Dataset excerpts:
· · ·

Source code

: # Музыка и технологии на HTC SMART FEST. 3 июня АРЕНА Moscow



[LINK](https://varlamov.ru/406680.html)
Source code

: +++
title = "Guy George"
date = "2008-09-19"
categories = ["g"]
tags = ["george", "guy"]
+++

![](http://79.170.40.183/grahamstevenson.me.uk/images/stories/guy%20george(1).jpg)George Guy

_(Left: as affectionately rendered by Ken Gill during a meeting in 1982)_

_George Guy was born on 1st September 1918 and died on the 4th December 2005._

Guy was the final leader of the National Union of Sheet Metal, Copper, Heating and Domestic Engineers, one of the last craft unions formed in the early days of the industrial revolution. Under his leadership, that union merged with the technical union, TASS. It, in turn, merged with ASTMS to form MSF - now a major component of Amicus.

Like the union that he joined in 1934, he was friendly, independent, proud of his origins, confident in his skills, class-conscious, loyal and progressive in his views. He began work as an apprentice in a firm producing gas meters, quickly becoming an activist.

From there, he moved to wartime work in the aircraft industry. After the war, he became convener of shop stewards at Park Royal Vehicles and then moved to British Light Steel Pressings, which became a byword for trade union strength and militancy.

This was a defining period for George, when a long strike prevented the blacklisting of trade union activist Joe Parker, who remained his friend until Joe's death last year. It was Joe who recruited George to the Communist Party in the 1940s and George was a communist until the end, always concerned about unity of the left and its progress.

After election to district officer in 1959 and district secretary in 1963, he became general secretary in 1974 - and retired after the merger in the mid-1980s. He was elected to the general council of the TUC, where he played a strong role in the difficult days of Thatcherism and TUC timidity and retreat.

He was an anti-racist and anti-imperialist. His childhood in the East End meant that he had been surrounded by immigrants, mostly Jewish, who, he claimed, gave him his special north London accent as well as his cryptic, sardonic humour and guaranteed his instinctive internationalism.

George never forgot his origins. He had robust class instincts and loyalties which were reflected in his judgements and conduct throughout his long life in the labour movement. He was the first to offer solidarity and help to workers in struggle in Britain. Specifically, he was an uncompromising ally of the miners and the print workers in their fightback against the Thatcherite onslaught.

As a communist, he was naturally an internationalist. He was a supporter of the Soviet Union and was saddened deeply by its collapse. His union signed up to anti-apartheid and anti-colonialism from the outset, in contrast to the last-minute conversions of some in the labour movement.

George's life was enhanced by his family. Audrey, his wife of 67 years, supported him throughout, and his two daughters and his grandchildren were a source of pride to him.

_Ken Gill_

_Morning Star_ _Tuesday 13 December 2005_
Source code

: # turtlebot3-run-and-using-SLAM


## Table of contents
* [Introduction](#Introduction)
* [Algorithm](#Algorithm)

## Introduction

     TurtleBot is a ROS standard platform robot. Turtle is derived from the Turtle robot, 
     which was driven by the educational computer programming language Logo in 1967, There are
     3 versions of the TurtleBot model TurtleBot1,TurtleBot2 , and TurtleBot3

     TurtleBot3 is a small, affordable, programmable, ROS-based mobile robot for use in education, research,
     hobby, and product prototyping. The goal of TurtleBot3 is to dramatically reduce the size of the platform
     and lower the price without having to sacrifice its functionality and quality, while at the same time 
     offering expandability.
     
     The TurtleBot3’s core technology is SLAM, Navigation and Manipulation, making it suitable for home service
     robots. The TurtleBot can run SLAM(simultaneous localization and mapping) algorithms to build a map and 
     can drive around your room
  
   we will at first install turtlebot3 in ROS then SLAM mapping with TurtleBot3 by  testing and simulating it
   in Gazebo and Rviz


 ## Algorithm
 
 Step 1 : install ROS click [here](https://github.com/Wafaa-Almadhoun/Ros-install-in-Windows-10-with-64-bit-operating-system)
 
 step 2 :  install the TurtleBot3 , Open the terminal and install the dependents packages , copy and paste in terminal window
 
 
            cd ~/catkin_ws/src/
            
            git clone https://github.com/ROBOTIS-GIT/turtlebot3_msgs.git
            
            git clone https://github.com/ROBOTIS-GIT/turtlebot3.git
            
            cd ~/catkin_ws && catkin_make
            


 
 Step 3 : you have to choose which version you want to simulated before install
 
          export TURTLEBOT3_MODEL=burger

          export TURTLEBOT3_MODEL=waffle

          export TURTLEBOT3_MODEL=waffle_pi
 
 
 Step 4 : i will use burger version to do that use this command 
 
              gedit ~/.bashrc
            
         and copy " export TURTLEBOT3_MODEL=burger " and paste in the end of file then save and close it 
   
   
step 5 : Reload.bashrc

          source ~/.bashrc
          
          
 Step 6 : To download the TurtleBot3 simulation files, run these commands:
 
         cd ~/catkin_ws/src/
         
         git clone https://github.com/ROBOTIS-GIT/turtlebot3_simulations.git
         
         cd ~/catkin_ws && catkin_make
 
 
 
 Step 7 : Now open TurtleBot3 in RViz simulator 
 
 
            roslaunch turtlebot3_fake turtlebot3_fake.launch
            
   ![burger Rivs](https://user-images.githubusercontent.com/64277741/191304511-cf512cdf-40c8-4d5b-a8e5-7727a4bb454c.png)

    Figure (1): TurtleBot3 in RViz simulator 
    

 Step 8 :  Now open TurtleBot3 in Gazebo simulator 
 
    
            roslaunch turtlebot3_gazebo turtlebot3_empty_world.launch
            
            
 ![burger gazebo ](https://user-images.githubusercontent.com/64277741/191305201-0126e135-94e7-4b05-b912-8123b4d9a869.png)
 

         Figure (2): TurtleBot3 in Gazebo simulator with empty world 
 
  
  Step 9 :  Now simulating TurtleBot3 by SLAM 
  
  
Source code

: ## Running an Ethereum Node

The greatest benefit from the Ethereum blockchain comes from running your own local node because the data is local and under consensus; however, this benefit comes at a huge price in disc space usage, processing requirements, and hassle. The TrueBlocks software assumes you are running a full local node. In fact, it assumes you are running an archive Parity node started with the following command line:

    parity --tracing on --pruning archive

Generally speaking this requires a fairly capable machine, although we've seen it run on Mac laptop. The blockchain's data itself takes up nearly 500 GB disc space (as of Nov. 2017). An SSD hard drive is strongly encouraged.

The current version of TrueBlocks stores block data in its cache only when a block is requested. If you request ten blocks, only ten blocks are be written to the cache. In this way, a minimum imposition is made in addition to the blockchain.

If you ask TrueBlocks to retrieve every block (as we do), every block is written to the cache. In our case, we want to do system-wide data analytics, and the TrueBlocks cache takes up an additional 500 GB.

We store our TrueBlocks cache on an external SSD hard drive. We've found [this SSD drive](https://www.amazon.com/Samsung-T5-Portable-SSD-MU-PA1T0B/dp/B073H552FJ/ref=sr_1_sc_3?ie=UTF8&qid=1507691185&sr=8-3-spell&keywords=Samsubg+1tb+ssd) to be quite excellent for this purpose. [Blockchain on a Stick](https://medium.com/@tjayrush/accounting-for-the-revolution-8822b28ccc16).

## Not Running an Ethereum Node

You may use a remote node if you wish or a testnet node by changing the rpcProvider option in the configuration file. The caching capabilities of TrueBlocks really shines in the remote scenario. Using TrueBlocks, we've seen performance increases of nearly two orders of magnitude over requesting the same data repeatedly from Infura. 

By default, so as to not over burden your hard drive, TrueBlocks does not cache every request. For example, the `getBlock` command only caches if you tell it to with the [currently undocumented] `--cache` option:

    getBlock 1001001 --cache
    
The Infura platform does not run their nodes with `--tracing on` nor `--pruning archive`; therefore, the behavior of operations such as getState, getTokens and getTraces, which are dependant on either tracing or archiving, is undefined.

· · ·

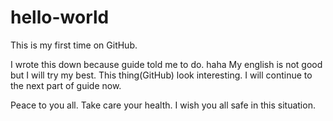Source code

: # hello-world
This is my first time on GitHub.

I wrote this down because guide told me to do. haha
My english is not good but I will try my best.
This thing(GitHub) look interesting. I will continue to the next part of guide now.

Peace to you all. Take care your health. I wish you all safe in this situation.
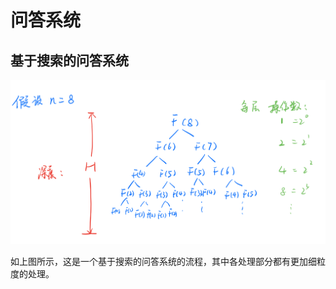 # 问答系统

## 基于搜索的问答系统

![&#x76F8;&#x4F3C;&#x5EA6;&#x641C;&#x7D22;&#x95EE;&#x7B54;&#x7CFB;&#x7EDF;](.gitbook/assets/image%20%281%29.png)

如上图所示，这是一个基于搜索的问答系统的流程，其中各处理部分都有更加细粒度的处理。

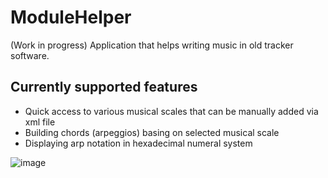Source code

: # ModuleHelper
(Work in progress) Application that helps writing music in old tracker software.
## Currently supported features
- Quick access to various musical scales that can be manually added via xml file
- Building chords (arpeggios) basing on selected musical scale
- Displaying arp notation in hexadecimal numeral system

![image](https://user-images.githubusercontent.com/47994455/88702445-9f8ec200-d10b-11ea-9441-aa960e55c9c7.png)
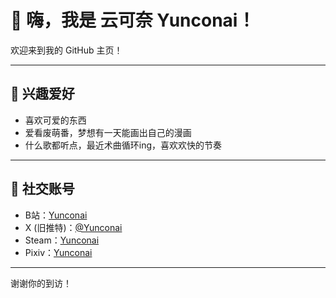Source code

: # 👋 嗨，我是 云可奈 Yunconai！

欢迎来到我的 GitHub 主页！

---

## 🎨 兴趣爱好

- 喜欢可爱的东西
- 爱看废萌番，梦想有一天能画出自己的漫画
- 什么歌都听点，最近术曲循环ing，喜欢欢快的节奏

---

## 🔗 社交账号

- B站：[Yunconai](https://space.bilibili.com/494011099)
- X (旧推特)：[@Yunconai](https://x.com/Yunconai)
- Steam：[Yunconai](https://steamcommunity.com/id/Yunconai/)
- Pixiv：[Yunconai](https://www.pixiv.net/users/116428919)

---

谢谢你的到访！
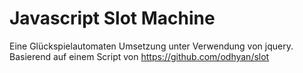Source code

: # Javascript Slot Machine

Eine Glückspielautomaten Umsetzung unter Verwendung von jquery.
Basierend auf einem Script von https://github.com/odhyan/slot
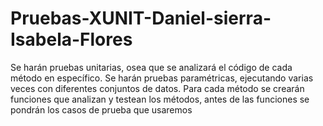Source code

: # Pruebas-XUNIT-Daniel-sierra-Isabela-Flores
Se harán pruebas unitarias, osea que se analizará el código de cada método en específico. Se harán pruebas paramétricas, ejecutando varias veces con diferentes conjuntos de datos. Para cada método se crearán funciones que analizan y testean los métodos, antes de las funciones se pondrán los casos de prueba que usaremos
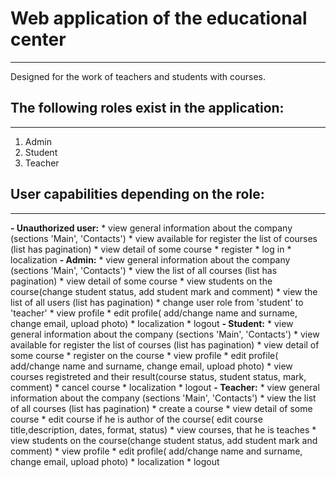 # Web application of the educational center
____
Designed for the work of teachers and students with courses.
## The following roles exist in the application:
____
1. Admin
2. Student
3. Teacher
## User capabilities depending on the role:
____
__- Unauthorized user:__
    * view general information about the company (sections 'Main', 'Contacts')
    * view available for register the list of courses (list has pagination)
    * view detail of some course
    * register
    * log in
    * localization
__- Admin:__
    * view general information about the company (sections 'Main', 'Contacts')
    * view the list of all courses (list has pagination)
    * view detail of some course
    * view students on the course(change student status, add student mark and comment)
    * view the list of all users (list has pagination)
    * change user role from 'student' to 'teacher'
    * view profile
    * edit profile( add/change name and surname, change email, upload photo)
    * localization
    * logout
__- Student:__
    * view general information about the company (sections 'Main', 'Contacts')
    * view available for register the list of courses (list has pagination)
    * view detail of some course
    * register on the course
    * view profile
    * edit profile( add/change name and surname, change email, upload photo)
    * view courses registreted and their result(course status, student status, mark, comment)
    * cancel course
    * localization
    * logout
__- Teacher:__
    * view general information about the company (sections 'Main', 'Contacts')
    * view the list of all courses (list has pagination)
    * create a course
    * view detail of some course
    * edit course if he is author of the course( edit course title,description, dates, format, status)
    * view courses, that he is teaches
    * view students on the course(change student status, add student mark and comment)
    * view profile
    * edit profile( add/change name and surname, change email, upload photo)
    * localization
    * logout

· · ·

Activity:
Above are the records; copy exactly the lines from the line with "Step 4 : i will" through the line with "roslaunch turtlebot3_gazebo turtlebot3_empty_world.launch", both included.

Result for this task:
 Step 4 : i will use burger version to do that use this command 
 
              gedit ~/.bashrc
            
         and copy " export TURTLEBOT3_MODEL=burger " and paste in the end of file then save and close it 
   
   
step 5 : Reload.bashrc

          source ~/.bashrc
          
          
 Step 6 : To download the TurtleBot3 simulation files, run these commands:
 
         cd ~/catkin_ws/src/
         
         git clone https://github.com/ROBOTIS-GIT/turtlebot3_simulations.git
         
         cd ~/catkin_ws && catkin_make
 
 
 
 Step 7 : Now open TurtleBot3 in RViz simulator 
 
 
            roslaunch turtlebot3_fake turtlebot3_fake.launch
            
   ![burger Rivs](https://user-images.githubusercontent.com/64277741/191304511-cf512cdf-40c8-4d5b-a8e5-7727a4bb454c.png)

    Figure (1): TurtleBot3 in RViz simulator 
    

 Step 8 :  Now open TurtleBot3 in Gazebo simulator 
 
    
            roslaunch turtlebot3_gazebo turtlebot3_empty_world.launch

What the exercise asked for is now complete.